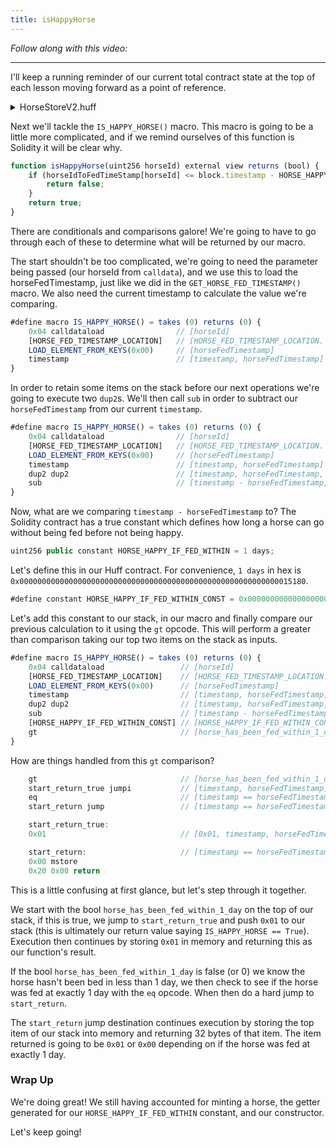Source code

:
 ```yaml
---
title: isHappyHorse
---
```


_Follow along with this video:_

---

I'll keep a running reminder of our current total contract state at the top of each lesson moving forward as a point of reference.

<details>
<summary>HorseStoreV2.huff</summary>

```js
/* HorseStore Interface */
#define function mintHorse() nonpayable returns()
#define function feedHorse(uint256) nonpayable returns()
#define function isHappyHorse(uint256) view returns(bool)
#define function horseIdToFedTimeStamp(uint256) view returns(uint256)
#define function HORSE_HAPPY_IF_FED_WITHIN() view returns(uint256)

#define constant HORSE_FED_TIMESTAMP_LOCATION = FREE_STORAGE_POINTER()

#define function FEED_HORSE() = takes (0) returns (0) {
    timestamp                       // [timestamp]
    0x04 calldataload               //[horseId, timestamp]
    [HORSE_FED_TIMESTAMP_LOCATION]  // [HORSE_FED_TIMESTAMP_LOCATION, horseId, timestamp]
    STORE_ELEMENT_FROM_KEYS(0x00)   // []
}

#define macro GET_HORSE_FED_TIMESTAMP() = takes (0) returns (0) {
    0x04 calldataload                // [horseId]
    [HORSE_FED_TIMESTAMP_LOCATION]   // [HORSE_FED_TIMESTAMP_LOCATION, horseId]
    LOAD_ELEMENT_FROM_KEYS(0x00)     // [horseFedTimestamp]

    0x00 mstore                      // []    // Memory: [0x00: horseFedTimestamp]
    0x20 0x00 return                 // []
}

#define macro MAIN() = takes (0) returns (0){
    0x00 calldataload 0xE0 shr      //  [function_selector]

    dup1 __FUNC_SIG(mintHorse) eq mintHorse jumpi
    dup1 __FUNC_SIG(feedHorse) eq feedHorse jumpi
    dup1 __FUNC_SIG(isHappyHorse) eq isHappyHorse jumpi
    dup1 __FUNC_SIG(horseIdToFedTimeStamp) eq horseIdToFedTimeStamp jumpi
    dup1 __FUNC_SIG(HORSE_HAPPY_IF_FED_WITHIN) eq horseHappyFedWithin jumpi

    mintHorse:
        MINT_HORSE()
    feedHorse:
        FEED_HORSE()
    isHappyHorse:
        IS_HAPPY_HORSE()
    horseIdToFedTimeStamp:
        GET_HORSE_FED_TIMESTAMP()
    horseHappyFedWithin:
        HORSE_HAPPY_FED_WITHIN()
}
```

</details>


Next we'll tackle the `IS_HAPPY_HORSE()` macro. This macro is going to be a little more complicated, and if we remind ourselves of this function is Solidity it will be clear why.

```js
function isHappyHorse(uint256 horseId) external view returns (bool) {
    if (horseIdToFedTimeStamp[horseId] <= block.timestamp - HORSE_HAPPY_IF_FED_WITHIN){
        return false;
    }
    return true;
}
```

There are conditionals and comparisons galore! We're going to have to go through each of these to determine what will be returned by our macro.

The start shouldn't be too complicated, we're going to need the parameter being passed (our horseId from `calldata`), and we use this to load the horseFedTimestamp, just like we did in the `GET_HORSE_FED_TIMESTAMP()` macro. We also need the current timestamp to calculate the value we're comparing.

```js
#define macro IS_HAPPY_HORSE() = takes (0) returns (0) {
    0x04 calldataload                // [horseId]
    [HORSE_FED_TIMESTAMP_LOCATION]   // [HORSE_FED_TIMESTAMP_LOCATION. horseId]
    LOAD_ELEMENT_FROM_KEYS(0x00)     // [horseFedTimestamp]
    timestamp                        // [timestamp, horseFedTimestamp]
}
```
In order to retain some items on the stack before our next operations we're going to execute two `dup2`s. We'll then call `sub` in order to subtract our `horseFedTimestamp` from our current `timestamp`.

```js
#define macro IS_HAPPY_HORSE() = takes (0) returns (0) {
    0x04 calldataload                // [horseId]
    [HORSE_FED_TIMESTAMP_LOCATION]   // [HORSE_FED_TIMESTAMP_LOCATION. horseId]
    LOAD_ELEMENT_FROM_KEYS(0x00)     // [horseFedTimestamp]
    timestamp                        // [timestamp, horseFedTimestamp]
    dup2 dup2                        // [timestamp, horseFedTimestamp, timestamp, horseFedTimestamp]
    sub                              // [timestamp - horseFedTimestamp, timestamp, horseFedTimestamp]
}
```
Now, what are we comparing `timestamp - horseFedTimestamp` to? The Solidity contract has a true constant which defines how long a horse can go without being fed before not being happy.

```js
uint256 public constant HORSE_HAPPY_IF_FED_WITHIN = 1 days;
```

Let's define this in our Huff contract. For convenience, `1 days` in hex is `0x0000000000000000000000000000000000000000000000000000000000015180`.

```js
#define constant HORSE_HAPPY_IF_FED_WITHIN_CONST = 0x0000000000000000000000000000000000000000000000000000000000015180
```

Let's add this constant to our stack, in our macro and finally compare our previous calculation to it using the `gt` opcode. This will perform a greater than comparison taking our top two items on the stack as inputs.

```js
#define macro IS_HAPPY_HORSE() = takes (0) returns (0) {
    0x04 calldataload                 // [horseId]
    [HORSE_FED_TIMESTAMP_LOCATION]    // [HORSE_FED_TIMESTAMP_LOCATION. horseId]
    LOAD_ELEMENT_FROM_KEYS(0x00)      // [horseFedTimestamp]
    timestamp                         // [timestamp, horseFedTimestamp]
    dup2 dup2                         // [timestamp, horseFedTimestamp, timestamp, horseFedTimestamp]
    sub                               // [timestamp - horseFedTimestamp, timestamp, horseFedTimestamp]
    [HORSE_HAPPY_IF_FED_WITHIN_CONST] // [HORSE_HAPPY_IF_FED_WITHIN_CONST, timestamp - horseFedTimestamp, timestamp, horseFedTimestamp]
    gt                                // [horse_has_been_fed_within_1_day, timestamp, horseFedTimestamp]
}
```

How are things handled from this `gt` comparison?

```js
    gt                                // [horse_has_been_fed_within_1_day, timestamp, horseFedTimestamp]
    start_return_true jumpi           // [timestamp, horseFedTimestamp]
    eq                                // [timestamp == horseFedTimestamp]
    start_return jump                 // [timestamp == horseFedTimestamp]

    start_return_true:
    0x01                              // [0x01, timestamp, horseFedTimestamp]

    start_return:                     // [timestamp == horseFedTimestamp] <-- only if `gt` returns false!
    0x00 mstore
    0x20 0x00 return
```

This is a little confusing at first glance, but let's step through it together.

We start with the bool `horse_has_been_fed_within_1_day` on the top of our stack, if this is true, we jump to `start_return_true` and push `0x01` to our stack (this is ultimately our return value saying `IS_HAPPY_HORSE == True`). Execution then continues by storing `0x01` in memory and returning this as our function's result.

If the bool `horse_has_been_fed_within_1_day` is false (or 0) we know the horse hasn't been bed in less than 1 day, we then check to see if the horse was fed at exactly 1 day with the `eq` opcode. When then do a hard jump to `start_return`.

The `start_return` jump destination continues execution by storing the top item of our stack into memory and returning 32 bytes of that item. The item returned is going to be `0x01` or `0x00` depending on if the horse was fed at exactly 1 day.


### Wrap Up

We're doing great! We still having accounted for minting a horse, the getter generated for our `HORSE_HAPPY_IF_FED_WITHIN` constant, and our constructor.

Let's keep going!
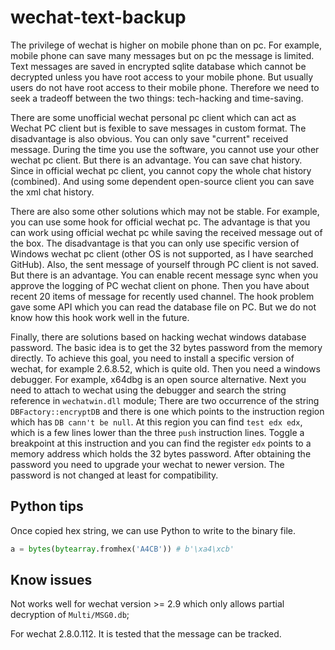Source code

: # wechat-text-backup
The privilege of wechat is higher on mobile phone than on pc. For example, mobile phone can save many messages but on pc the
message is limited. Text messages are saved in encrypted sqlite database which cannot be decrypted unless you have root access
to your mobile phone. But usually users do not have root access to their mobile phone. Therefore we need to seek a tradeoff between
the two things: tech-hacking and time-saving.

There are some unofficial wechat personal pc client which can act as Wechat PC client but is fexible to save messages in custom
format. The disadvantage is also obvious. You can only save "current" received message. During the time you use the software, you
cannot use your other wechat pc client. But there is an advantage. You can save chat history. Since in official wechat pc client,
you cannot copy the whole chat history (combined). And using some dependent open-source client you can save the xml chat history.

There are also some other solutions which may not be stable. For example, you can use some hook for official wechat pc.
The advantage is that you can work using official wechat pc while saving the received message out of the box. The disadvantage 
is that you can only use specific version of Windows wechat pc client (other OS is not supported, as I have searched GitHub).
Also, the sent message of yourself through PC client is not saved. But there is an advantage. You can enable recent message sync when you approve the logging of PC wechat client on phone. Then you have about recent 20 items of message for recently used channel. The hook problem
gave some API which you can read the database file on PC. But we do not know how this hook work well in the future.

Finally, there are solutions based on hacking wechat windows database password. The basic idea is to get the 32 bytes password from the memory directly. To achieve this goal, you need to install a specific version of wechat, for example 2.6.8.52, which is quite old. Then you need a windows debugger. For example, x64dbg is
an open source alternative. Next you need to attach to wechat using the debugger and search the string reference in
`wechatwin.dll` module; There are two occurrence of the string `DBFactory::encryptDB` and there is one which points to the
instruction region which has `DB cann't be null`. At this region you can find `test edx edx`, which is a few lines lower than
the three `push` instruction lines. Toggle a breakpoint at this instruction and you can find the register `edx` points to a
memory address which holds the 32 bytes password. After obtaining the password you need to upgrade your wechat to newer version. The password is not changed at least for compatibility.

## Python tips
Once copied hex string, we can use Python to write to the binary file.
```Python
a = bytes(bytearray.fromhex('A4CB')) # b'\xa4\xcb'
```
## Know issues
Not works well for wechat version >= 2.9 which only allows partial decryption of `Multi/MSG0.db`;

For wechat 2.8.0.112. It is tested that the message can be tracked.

» What the task asks
Filter the entries above down to the lines that contain the word "keep".

» The completed task
I'll keep a running reminder of our current total contract state at the top of each lesson moving forward as a point of reference.
Let's keep going!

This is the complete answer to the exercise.